How do I isolate a faulty GPU?

When GPU sharing is used, faulty GPUs can cause task failures. To avoid repeatedly scheduling a task to a faulty GPU, you can manually mark the faulty GPU. Then, the scheduler no longer schedules pods to the faulty GPU. This way, the faulty GPU is isolated.

Note
  • To use this feature, make sure that the scheduler and cluster meet the following requirements.

    • If the cluster runs Kubernetes 1.24 or later, make sure that the scheduler version is 1.xx.x-aliyun-6.4.3.xxx or later.

    • If the cluster runs Kubernetes 1.22, make sure that the scheduler version is 1.22.15-aliyun-6.2.4.xxx or later.

  • GPU sharing is used in the cluster. For more information, see GPU sharing overview.

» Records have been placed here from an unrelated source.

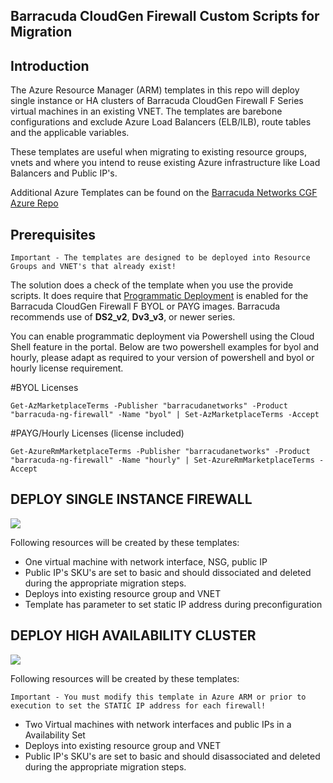 ## Barracuda CloudGen Firewall Custom Scripts for Migration
## Introduction
The Azure Resource Manager (ARM) templates in this repo will deploy single instance or HA clusters of Barracuda CloudGen Firewall F Series virtual machines in an existing VNET. The templates are barebone configurations and exclude Azure Load Balancers (ELB/ILB), route tables and the applicable variables.

These templates are useful when migrating to existing resource groups, vnets and where you intend to reuse existing Azure infrastructure like Load Balancers and Public IP's.

Additional Azure Templates can be found on the [Barracuda Networks CGF Azure Repo](https://github.com/barracudanetworks/ngf-azure-templates)

## Prerequisites
`Important - The templates are designed to be deployed into Resource Groups and VNET's that already exist!`

The solution does a check of the template when you use the provide scripts. It does require that [Programmatic Deployment](https://azure.microsoft.com/en-us/blog/working-with-marketplace-images-on-azure-resource-manager/) is enabled for the Barracuda CloudGen Firewall F BYOL or PAYG images. Barracuda recommends use of **DS2_v2**, **Dv3_v3**, or newer series. 

You can enable programmatic deployment via Powershell using the Cloud Shell feature in the portal. Below are two powershell examples for byol and hourly, please adapt as required to your version of powershell and byol or hourly license requirement.

#BYOL Licenses

`Get-AzMarketplaceTerms -Publisher "barracudanetworks" -Product "barracuda-ng-firewall" -Name "byol" | Set-AzMarketplaceTerms -Accept`

#PAYG/Hourly Licenses (license included)

`Get-AzureRmMarketplaceTerms -Publisher "barracudanetworks" -Product "barracuda-ng-firewall" -Name "hourly" | Set-AzureRmMarketplaceTerms -Accept`






## DEPLOY SINGLE INSTANCE FIREWALL
<a href="https://portal.azure.com/#create/Microsoft.Template/uri/https%3A%2F%2Fraw.githubusercontent.com%2Fntrifiletti%2Fpowerschool%2F470988f38ff6ac714a36f9151b3918d657f6f7b7%2Fcustom-sa-no-elb-no-rt.json" target="_blank">
    <img src="http://azuredeploy.net/deploybutton.png"/>
</a>

Following resources will be created by these templates:

- One virtual machine with network interface, NSG, public IP
- Public IP's SKU's are set to basic and should dissociated and deleted during the appropriate migration steps.
- Deploys into existing resource group and VNET
- Template has parameter to set static IP address during preconfiguration 














## DEPLOY HIGH AVAILABILITY CLUSTER
<a href="https://portal.azure.com/#create/Microsoft.Template/uri/https%3A%2F%2Fraw.githubusercontent.com%2Fntrifiletti%2Fpowerschool%2Fmain%2Fcustom-ha-as-no-elb-no-rt.json" target="_blank">
    <img src="http://azuredeploy.net/deploybutton.png"/>
</a>

Following resources will be created by these templates:

`Important - You must modify this template in Azure ARM or prior to execution to set the STATIC IP address for each firewall!`
- Two Virtual machines with network interfaces and public IPs in a Availability Set
- Deploys into existing resource group and VNET
- Public IP's SKU's are set to basic and should disassociated and deleted during the appropriate migration steps. 





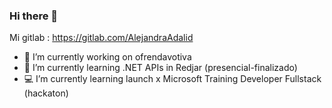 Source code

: ### Hi there 👋

Mi gitlab :  https://gitlab.com/AlejandraAdalid

- 🔭 I’m currently working on ofrendavotiva
- 🌱 I’m currently learning .NET APIs in Redjar (presencial-finalizado)
- 💻 I’m currently learning launch x Microsoft Training Developer Fullstack (hackaton)

<!--
**AlejandraAdalid/AlejandraAdalid** is a ✨ _special_ ✨ repository because its `README.md` (this file) appears on your GitHub profile.

Here are some ideas to get you started:

- 🔭 I’m currently working on ...
- 🌱 I’m currently learning ...
- 👯 I’m looking to collaborate on ...
- 🤔 I’m looking for help with ...
- 💬 Ask me about ...
- 📫 How to reach me: ...
- 😄 Pronouns: ...
- ⚡ Fun fact: ...
-->



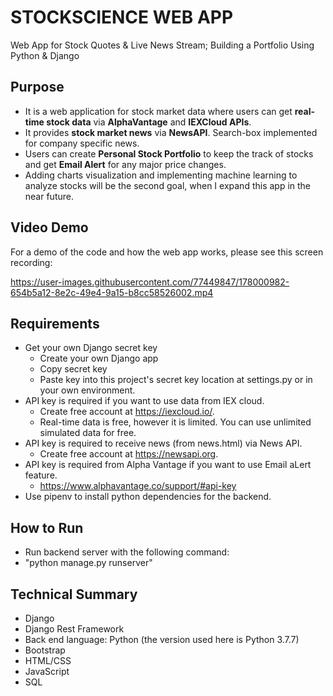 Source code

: # STOCKSCIENCE WEB APP
Web App for Stock Quotes &amp; Live News Stream; Building a Portfolio Using Python &amp; Django

## Purpose
* It is a web application for stock market data where users can get **real-time stock data** via **AlphaVantage** and
**IEXCloud APIs**. 
* It provides **stock market news** via **NewsAPI**. Search-box implemented for company specific news.
* Users can create **Personal Stock Portfolio** to keep the track of stocks and get **Email Alert** for any major price changes.
* Adding charts visualization and implementing machine learning to analyze stocks will be the second goal, when I expand this app in the near future.

## Video Demo
For a demo of the code and how the web app works, please see this screen recording:

https://user-images.githubusercontent.com/77449847/178000982-654b5a12-8e2c-49e4-9a15-b8cc58526002.mp4



## Requirements
* Get your own Django secret key
	* Create your own Django app
	* Copy secret key
	* Paste key into this project's secret key location at settings.py or in your own environment.
* API key is required if you want to use data from IEX cloud.
	* Create free account at https://iexcloud.io/.
	* Real-time data is free, however it is limited. You can use unlimited simulated data for free.
* API key is required to receive news (from news.html) via  News API.
	* Create free account at https://newsapi.org.
* API key is required from Alpha Vantage if you want to use Email aLert feature.
	* https://www.alphavantage.co/support/#api-key
* Use pipenv to install python dependencies for the backend.

## How to Run
* Run backend server with the following command:
* "python manage.py runserver"

## Technical Summary
* Django
* Django Rest Framework
* Back end language: Python (the version used here is Python 3.7.7)
* Bootstrap
* HTML/CSS
* JavaScript
* SQL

You can submit a special ConfigMap to the cluster to mark a faulty GPU. Example:

apiVersion: v1
kind: ConfigMap
metadata:
  name: <node-name>-device-status   # Replace <node-name> with the actual node name.
  namespace: kube-system
data:
  devices: |
    - deviceId: 0          #Run nvidia-smi to obtain the GPU serial number.
      deviceType: gpu
      healthy: false

The ConfigMap must belong to the kube-system namespace and its name must be in the following format: Name of the node of the faulty GPU + -device-status. Set deviceId in the data section to the GPU serial number returned by nvidia-smi. Set deviceType to gpu and healthy to false. After you submit the preceding ConfigMap to the cluster, the scheduler automatically isolates the faulty GPU.